北朝鮮の南進は破壊的だが失敗する

2009.7.16



 spacewar.comによると、職を去る在韓米軍の幕僚副長ジョニー・A・ウェイダ少将(Major General Johnny A. Weida)が、北朝鮮による韓国の攻撃は、突然に行われ、非常に破壊的だけども、究極的には失敗するだろうと述べました。

 北朝鮮軍の3分の2以上は韓国の国境から90km以内にいるとウェイダ少将は述べます。「彼らがそうしようとするなら、ごく僅かな予告だけで実行できます。彼らの失敗した経済と、ロシアや中国のような伝統的な支援国が限られているため、彼らは第一次朝鮮戦争でやったような大規模な攻勢を維持することはできないというのが、我々の評価です。彼(金正日)が誤算して、韓国を攻撃するなら、彼と彼の政権は終わりです。こうした攻勢を起こすのは、金正日は生きようと望んでいるので、まったくありそうにないことです」。少将の発言は聯合ニュースによって報じられ、米軍広報官により確証されました。

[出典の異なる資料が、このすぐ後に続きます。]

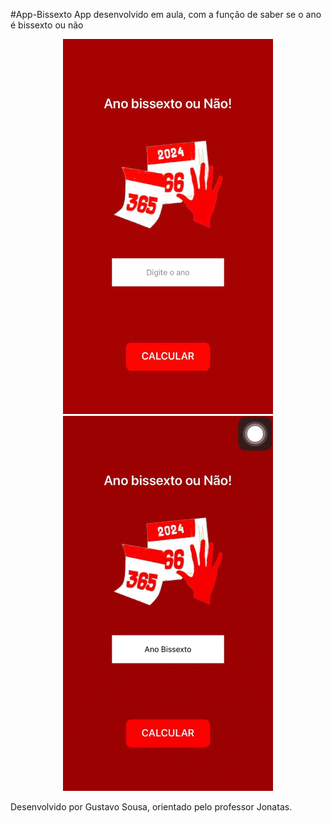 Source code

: 
 #App-Bissexto
 App desenvolvido em aula, com a função de saber se o ano é bissexto ou não 
<p align="center" >
  <img src="img02.jpeg" alt="imagem do app" height="600" widht="550">
  <img src="img01.jpeg" alt="imagem do app" height="600" widht="550">
</p>


Desenvolvido por Gustavo Sousa, orientado pelo professor Jonatas.
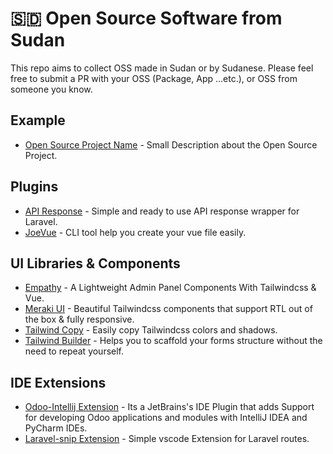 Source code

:# 🇸🇩 Open Source Software from Sudan
This repo aims to collect OSS made in Sudan or by Sudanese.
Please feel free to submit a PR with your OSS (Package, App ...etc.), or OSS from someone you know.

## Example

- [Open Source Project Name](https://github.com/obiefy/api-response) - Small Description about the Open Source Project.

## Plugins

- [API Response](https://github.com/obiefy/api-response) - Simple and ready to use API response wrapper for Laravel.
- [JoeVue](https://github.com/Miaababikir/JoeVue) - CLI tool help you create your vue file easily.

## UI Libraries & Components

- [Empathy](https://github.com/the94air/empathy) - A Lightweight Admin Panel Components With Tailwindcss & Vue.
- [Meraki UI](https://github.com/merakiui/website) - Beautiful Tailwindcss components that support RTL out of the box & fully responsive.
- [Tailwind Copy](https://github.com/the94air/twcopy) - Easily copy Tailwindcss colors and shadows.
- [Tailwind Builder](https://github.com/Miaababikir/Tailwind-Builder) - Helps you to scaffold your forms structure without the need to repeat yourself.

## IDE Extensions

- [Odoo-Intellij Extension](https://github.com/firebitsnet/odoo-intellij) - Its a JetBrains's IDE Plugin that adds Support for developing Odoo applications and modules with IntelliJ IDEA and PyCharm IDEs.
- [Laravel-snip Extension](https://marketplace.visualstudio.com/items?itemName=khatabwedaa.laravel-snip) - Simple vscode Extension for Laravel routes.
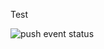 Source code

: Test

![push event status](https://github.com/miyaRyo226/github-actions-example/actions/workflows/learn-github-actions.yml/badge.svg)

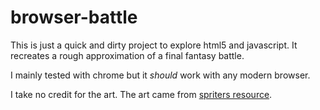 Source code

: # browser-battle

This is just a quick and dirty project to explore html5 and javascript. It recreates a rough approximation of a final fantasy battle.

I mainly tested with chrome but it *should* work with any modern browser.

I take no credit for the art. The art came from [spriters resource](http://www.spriters-resource.com/snes/ff6/).
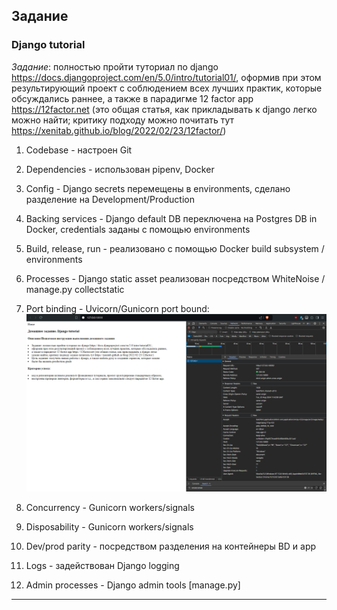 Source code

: ## Задание
### Django tutorial

*Задание*: полностью пройти туториал по django https://docs.djangoproject.com/en/5.0/intro/tutorial01/, оформив при этом результирующий проект с соблюдением всех лучших практик, которые обсуждались раннее, а также в парадигме 12 factor app https://12factor.net (это общая статья, как прикладывать к django легко можно найти; критику подходу можно почитать тут https://xenitab.github.io/blog/2022/02/23/12factor/)

1. Codebase - настроен Git
2. Dependencies - использован pipenv, Docker
3. Config - Django secrets перемещены в environments, сделано разделение на Development/Production
4. Backing services - Django default DB переключена на Postgres DB in Docker, credentials заданы с помощью environments
5. Build, release, run - реализовано с помощью Docker build subsystem / environments
6. Processes - Django static asset реализован посредством WhiteNoise / manage.py collectstatic
7. Port binding - Uvicorn/Gunicorn port bound:
![Главная страница](mysite_1.png "Главная страница")

8. Concurrency  - Gunicorn workers/signals
9. Disposability - Gunicorn workers/signals
10. Dev/prod parity - посредством разделения на контейнеры BD и app
11. Logs - задействован Django logging
12. Admin processes - Django admin tools [manage.py]

***
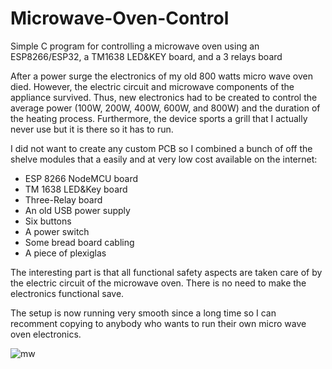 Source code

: # Microwave-Oven-Control
Simple C program for controlling a microwave oven using an ESP8266/ESP32, a TM1638 LED&amp;KEY board, and a 3 relays board

After a power surge the electronics of my old 800 watts micro wave oven died. However, the electric circuit and microwave components of the appliance survived. Thus, new electronics had to be created to control the average power (100W, 200W, 400W, 600W, and 800W) and the duration of the heating process. Furthermore, the device sports a grill that I actually never use but it is there so it has to run.

I did not want to create any custom PCB so I combined a bunch of off the shelve modules that a easily and at very low cost available on the internet:
- ESP 8266 NodeMCU board
- TM 1638 LED&Key board
- Three-Relay board
- An old USB power supply
- Six buttons
- A power switch
- Some bread board cabling
- A piece of plexiglas 

The interesting part is that all functional safety aspects are taken care of by the electric circuit of the microwave oven. There is no need to make the electronics functional save.

The setup is now running very smooth since a long time so I can recomment copying to anybody who wants to run their own micro wave oven electronics.

![mw](https://github.com/user-attachments/assets/64d40f81-95f6-4380-bd15-08df3b3603f4)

 この見解に特に異論を唱える余地はありません。北朝鮮がいまにも韓国に向けて進撃しようとすると信じている人がいますが、北朝鮮の攻勢は長続きはしません。大量の砲とミサイルにより、38度線やソウルは壊滅的な打撃を受けるでしょうが、北朝鮮軍が大軍を送り込めるかは疑問です。なにより、戦争を続けるための補給物資が北朝鮮に十分にあるかという問題があります。1950〜1953年の朝鮮戦争では、北朝鮮にはソ連の支援があり、そのためにあと一歩で韓国を占領するところでした。当時、朝鮮半島に米軍の軍事顧問はいたものの、装甲車数両があるだけで、戦力らしい戦力はなかったのです。米軍は次々と部隊を投入しましたが、北朝鮮軍に撃破され続けました。しかし、現在は38度線内と後方に、防衛拠点が多数設けられ、北朝鮮軍の進撃を拒みます。それらに対応している内に北朝鮮軍は消耗してしまいます。特に、北朝鮮軍には地上戦を支援する空軍がないため、韓国軍の後方部隊を攻撃するのは困難です。逆に韓国軍と米軍は北朝鮮軍の砲兵部隊や軍のインフラ、政治の中枢を攻撃できます。移動式のミサイルランチャーを攻撃するのは困難ですが、無人偵察攻撃機が将来的に導入されると、多少は反撃できるでしょう。

 また、金正日が重病の中、体制の存続を賭けた戦いはしないと考えるのも妥当です。自分の息子が権力の座に就いたばかりなのに、それを危険にさらすことはできないのは親心というものです。権力継承後も当面は政治的な不安定が続くため、大きな戦争をすることはできないでしょう。

 韓国の人たちは、北朝鮮には南進するような国力はすでにないという認識が定着しています。これは当然のことなのです。